El socavamiento antipatriarcal tensa y tergiversa los lazos profesionales y familiares hasta su total disolución, entre la tragedia y la ironía acusatoria, pero también entre el asombro, la agudeza, la perversidad y el enternecimiento condolido, una labor disolvente que encuentra su sensible raíz moduladora en factores como las taciturnas atmósferas creadas por la fotografía lúgubre de Pouyan Aghababayi que acecha por doquier como los inmensos monigotes con la mano en el corazón en los pasillos del juzgado, la importancia de los celulares que decomisa el padre paranoico para cegarlos pero cuyas imágenes verticales de las auténticas manifestaciones políticas reprimidas rondan implacables, el contrapunto lírico-musical en voz de soprano (exánime música colorida de Karzan Mahmood) entre el delicado retiro de perdigones del tumefacto rostro la estudiante ensangrentada Sadaf (esa recolección de municiones que va a dar al chorro del lavabo del baño) y los espectrales reflejos del padre en los enclaustrados cristales de la ducha casera, el ritmo proceloso de los sórdidos acontecimientos exteriores que son kafkianamente internos según el posneorrealismo-esencialismo iraní que va del fundacional Kiarostami (¿Dónde está la casa de mi amigo? 87) al paradigmático disidente en otrora prisión domiciliaria Panahi (No es una película 11, firmada con Mojtaba Mirtahmasb), la sutil humillación límite de las interrogadas con venda negra en los ojos, o los giros enloquecidos sobre el rostro del sobreagitado Imán durante la desgarradora persecución a las arenosas visiones de su himno entre ruinas laberínticas.

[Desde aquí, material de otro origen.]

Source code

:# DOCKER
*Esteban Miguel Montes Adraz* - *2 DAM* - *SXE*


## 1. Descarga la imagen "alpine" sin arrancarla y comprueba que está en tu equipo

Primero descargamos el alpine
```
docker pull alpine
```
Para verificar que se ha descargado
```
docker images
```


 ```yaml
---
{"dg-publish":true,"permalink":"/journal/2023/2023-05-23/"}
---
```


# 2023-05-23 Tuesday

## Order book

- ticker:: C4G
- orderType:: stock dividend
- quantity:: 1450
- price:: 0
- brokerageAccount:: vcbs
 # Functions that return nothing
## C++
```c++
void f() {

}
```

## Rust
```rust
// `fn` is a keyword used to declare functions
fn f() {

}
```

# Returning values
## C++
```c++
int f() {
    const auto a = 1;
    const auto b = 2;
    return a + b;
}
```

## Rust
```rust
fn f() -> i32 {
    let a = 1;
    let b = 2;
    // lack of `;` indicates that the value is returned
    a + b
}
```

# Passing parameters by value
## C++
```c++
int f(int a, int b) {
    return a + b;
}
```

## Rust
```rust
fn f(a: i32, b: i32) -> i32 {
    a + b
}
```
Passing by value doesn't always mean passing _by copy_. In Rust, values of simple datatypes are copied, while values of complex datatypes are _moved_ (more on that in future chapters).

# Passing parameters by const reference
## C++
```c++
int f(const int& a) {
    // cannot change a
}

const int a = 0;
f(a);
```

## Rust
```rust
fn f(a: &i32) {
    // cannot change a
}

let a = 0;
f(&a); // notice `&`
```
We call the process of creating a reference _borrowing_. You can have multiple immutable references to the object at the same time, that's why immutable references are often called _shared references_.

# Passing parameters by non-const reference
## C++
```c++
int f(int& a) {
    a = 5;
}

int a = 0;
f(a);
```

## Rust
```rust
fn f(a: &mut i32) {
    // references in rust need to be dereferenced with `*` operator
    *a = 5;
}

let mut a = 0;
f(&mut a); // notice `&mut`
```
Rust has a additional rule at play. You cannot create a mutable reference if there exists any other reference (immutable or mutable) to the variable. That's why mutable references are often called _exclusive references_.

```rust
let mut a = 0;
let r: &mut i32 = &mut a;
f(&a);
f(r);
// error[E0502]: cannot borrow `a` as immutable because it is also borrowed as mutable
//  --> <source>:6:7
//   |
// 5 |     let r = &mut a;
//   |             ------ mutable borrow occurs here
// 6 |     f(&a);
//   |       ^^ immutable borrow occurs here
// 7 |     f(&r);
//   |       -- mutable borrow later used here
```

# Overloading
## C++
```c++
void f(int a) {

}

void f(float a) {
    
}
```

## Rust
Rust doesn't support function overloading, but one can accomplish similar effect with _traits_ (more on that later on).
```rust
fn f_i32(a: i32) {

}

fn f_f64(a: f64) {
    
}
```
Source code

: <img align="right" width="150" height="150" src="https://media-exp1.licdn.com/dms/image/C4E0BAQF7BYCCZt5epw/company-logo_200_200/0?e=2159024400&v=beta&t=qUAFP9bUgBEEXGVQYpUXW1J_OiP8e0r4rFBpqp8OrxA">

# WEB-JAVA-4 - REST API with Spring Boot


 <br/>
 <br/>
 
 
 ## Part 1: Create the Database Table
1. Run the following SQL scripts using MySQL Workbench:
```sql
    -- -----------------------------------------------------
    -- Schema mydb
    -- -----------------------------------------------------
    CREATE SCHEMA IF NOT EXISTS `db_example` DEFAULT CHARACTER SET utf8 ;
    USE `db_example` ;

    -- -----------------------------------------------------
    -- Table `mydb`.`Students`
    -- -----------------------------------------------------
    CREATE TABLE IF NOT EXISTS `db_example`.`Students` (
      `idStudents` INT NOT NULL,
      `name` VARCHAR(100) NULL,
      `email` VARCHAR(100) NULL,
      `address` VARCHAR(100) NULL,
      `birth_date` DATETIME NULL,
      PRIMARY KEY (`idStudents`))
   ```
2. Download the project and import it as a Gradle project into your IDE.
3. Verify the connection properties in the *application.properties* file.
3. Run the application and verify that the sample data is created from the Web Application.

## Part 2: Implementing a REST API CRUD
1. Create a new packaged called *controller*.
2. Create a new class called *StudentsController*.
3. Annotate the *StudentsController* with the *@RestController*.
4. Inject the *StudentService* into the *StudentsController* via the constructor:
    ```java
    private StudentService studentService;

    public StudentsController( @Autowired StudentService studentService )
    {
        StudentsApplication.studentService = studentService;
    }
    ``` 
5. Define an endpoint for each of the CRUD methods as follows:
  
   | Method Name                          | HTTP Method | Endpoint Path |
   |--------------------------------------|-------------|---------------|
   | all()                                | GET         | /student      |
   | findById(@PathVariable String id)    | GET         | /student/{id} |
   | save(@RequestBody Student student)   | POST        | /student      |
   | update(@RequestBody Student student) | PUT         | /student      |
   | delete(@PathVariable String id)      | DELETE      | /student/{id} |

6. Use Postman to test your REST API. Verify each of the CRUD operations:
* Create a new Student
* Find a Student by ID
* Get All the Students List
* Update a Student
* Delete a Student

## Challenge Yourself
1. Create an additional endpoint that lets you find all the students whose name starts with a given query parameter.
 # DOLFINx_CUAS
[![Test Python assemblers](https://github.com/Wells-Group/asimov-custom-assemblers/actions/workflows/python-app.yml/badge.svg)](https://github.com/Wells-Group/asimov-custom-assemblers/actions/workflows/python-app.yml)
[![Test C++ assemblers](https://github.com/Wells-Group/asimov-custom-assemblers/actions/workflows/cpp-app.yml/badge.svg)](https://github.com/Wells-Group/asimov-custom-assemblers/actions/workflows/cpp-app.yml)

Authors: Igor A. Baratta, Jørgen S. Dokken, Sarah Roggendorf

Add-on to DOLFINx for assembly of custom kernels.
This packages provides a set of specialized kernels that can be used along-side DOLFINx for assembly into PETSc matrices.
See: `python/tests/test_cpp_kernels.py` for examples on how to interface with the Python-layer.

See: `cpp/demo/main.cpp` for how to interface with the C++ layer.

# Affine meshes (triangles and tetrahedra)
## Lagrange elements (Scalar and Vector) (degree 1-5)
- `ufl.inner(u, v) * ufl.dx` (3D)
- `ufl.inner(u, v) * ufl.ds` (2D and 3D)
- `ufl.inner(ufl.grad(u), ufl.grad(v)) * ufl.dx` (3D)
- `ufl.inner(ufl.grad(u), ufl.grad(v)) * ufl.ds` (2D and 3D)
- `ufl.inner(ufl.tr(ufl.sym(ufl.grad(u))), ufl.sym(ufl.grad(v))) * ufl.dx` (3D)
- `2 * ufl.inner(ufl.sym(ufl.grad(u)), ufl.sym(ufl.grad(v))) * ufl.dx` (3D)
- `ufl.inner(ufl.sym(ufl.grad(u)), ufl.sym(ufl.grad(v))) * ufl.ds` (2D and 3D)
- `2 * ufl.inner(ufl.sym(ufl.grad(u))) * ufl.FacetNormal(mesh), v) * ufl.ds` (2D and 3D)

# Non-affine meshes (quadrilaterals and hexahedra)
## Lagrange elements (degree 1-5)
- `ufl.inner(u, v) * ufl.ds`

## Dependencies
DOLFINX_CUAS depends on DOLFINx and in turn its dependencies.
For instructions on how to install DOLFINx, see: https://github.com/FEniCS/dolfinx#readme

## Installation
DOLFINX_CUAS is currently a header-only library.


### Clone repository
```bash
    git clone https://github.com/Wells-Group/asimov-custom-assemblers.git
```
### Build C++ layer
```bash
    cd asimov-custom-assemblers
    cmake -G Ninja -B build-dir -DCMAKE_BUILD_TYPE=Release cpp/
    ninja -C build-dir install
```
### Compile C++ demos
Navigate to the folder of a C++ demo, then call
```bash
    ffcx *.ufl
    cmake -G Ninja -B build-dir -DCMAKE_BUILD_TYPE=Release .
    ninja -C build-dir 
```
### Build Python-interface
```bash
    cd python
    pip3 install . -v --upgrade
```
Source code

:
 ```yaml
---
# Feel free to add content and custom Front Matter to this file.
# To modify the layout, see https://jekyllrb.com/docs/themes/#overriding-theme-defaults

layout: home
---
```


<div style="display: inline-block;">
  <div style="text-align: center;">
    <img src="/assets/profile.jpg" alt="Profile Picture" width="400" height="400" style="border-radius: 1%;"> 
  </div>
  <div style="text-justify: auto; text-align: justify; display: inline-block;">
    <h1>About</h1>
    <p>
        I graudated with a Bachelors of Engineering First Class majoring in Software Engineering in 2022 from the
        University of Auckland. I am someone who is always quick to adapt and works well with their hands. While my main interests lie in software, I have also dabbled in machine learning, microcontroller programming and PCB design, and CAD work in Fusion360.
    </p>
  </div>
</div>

El socavamiento antipatriarcal lleva así, ilustrativamente y sin piedad hasta sus últimas consecuencias, la metáfora-parábola de la higuera sagrada o ficus religiosa cuyas ramas rodean y estrangulan al árbol huésped donde sus semillas han caído para poder germinar y crecer, a modo de una alegoría global de la actual nación iraní misma, una extensión colectivizada del mito de Saturno devorando a sus hijos, un verdadero estudio crepuscular sociohistórico, el drama contingente como laboratorio antropológico de mentalidades acorraladas.

Y el socavamiento antipatriarcal ve con horror ético a la hija justiciera disparando a la defensiva contra los pies del padre tragado por la tierra y sepultado bajo la nube de polvo de una crueldad sin salida.